The customer can use the phone keypad to enter a prescription number or can speak it. To make sure that it properly understands spoken responses, the system can prompt the user for additional information. Before converting the spoken response to data and passing it to the back-end pharmacy system, the IVR analyzes the voice responses to determine the percentage of certainty that it is properly understood. Business rules assess the accuracy of the system’s understanding, and if necessary questions can be repeated for clarification before sending the data to the back end for processing.

About 70 percent of the business rules for an IVR system come from the pharmacy system it is supporting. The remaining 20 or 30 percent generally have to be created specifically for the customer. “We customize very single one,” Boukadakis said.

Authentication can be done through a variety of factors. The simplest method is to associate a phone number with a customer. For added security, or if an unfamiliar phone is being used, additional factors such as ID numbers or personal information can be required for authentication.

Additional factors also can include voiceprint, fingerprint, retina scans or facial recognition through a selfie taken on a smartphone. A final line of authentication can be provided by third-party services operated by government departments or commercial services such as Equifax.

“It has really paid off,” Coffey said of the system that was implemented in August 2012. The system also gives users the option of speaking to a live operator, “but that has become few and far between.”

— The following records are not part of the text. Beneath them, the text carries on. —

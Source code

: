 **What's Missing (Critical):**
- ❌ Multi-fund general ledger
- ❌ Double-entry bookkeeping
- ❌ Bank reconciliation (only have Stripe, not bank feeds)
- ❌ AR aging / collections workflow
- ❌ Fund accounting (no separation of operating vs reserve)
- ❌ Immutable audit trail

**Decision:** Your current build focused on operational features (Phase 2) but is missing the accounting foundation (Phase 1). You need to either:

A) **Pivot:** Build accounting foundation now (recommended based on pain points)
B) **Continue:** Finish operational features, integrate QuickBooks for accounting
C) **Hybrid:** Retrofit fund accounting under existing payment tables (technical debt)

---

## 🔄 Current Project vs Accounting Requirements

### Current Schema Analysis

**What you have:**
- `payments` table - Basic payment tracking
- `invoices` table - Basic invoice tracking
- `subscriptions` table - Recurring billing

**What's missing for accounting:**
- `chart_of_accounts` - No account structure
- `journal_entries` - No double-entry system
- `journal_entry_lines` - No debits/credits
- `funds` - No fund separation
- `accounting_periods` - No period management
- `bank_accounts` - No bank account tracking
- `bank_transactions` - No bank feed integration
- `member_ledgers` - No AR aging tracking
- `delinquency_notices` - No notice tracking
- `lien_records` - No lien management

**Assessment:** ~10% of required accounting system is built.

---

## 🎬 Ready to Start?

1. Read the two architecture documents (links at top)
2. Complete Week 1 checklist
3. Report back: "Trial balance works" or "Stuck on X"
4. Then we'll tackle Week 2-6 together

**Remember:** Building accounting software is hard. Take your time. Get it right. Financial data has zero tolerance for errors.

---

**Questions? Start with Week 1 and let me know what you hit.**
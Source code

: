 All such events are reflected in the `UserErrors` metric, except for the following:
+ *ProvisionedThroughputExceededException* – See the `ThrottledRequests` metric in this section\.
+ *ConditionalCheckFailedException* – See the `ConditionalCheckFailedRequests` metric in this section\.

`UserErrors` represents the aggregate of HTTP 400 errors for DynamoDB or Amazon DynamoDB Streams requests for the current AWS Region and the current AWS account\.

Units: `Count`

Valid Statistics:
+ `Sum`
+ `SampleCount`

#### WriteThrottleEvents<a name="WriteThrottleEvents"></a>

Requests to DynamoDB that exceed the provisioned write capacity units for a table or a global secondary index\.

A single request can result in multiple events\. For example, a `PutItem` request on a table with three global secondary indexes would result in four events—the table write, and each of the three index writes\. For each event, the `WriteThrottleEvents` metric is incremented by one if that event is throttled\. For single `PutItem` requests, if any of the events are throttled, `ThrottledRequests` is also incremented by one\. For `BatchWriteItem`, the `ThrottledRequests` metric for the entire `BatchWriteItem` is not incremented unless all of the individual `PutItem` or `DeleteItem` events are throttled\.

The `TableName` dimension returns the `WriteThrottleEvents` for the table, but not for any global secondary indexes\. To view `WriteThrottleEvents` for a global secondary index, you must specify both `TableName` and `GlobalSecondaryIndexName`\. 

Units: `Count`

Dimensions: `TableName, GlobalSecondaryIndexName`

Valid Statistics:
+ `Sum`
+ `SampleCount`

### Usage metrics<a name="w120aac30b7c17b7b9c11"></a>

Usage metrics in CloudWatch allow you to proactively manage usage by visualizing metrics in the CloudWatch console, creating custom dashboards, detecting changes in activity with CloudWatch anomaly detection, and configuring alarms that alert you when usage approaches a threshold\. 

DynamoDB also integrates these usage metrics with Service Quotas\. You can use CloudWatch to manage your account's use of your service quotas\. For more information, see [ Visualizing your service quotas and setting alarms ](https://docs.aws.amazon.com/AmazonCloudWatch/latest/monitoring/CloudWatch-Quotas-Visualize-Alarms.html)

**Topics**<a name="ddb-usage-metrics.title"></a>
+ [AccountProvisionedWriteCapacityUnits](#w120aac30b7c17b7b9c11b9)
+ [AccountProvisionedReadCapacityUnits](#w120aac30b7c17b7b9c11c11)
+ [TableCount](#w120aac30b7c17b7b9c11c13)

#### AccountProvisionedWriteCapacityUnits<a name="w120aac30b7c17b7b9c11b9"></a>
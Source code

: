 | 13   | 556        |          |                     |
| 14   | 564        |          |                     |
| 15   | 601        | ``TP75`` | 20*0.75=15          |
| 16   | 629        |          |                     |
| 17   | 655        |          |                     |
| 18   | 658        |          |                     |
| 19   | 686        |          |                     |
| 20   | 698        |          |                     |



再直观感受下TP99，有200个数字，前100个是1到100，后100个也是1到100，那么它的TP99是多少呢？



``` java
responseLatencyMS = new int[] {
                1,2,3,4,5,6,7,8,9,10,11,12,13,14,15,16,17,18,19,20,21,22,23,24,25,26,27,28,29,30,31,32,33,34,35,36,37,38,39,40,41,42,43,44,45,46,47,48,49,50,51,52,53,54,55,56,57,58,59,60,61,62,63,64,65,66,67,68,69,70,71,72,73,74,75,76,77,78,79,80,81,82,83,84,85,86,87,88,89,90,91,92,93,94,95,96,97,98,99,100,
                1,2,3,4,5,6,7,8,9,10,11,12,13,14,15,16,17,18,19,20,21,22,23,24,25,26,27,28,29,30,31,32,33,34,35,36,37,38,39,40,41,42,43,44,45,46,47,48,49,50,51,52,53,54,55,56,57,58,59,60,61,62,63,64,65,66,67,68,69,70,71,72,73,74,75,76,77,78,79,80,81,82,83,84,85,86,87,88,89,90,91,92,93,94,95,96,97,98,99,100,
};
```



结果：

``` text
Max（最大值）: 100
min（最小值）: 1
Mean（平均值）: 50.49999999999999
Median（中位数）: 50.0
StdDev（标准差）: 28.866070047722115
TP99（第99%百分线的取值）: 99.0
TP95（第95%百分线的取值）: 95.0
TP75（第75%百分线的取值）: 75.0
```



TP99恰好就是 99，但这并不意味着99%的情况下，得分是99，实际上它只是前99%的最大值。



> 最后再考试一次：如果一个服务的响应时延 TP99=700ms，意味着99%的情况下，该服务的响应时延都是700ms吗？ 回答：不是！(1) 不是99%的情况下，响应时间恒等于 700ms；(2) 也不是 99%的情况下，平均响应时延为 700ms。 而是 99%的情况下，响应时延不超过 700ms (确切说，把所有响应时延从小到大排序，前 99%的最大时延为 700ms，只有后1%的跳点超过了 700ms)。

The next step was to integrate the Muscogee language into the system. There are about 5,000 Muscogee speakers left, most of them Creek and Seminole in Oklahoma. Many of those are older tribal members, Coffey said. “English is a second language to them. A lot of our fluent speakers are passing on.”

The IVR automated script and vocabulary for the prescription system was taken to the nation’s language department, where it was translated into Muscogee. “It took some time,” Coffey said. The translated scripts were tested in the community, feedback was gathered from the users, and “that became the finished product.” It took about six months to get the translations in place, and within two months of that, 5 percent of the calls were using the Muscogee language option.

The combination of prosaic functionality and cultural preservation through an IVR system has worked well, Coffey said. “We’ve been really pleased with it.” A mobile app is being considered as the next step in the system.